Messaggioda Lupicida » mercoledì 30 gennaio 2013, 20:58

daniela ha scritto:
Certo che sì. Confuso.
E quindi si riferisce agli affreschi del Duomo di Tolentino?
Dopo Gennaro Toscano quale studioso ha precisato la loro apparteneza a Marchisiano?
Rif.bibl.?

Bellissimo il polittico di Boccati.
Ma, scusi la miopia, il "contenitore delle sacre specie" è quello con sportello metallico nella predella o quello più in basso nella carpenteria?
Nel secondo che mi mostra sarebbe in legno dunque? Sbaglio o ha il medesimo decoro?



Prima della diffusione dei tabernacoli in forma di tempietto collocati sugli altari maggiori, che in sostanza avvenne dopo il Concilio di Trento, l'Eucarestia si conservava in vari modi. Una delle soluzione era appunto un repositorio al centro della predella del polittico, chiuso da uno sportellino.
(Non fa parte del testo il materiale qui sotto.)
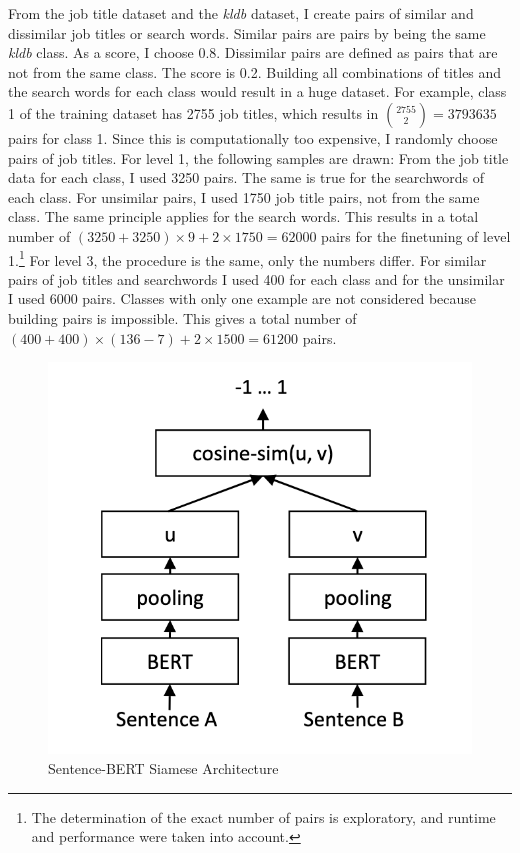 \documentclass[12pt, a4paper, titlepage]{article}
\begin{document}
From the job title dataset and the \textit{kldb} dataset, I create pairs of similar and dissimilar job titles or search words. Similar pairs are pairs by being the same \textit{kldb} class. As a score, I choose 0.8. Dissimilar pairs are defined as pairs that are not from the same class. The score is 0.2. Building all combinations of titles and the search words for each class would result in a huge dataset. For example, class 1 of the training dataset has 2755 job titles, which results in ${2755 \choose 2} = 3793635$ pairs for class 1. Since this is computationally too expensive, I randomly choose pairs of job titles. For level 1, the following samples are drawn: From the job title data for each class, I used 3250 pairs. The same is true for the searchwords of each class. For unsimilar pairs, I used 1750 job title pairs, not from the same class. The same principle applies for the search words. This results in a total number of $(3250+3250) \times 9 + 2 \times 1750 = 62000$ pairs for the finetuning of level 1.\footnote{The determination of the exact number of pairs is exploratory, and runtime and performance were taken into account.} For level 3, the procedure is the same, only the numbers differ. For similar pairs of job titles and searchwords I used 400 for each class and for the unsimilar I used 6000 pairs. Classes with only one example are not considered because building pairs is impossible. This gives a total number of $(400 + 400) \times (136-7) + 2 \times 1500 =  61200$ pairs. 

\begin{figure}[hb!]
  \center
  \includegraphics[scale=0.5]{SBERT.png}
  \caption[Sentence-BERT Siamese Structure]{\label{fig: F5} Sentence-\ac{BERT} Siamese Architecture \citep[3]{reimers2019}}
\end{figure}
\end{document}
Nei nostri casi lo sportellino è in legno traforato, dorato e dipinto, non in metallo come potrebbe sembrare dalle immagini (quello che vede più in basso nella foto del polittico del Boccati è invece il classico tabernacolo di tradizione sei-settecentesca).
Consideri però che io so poco o nulla delle usanze nell'Italia meridionale, dove è possibile che vigessero tutt'altre abitudini!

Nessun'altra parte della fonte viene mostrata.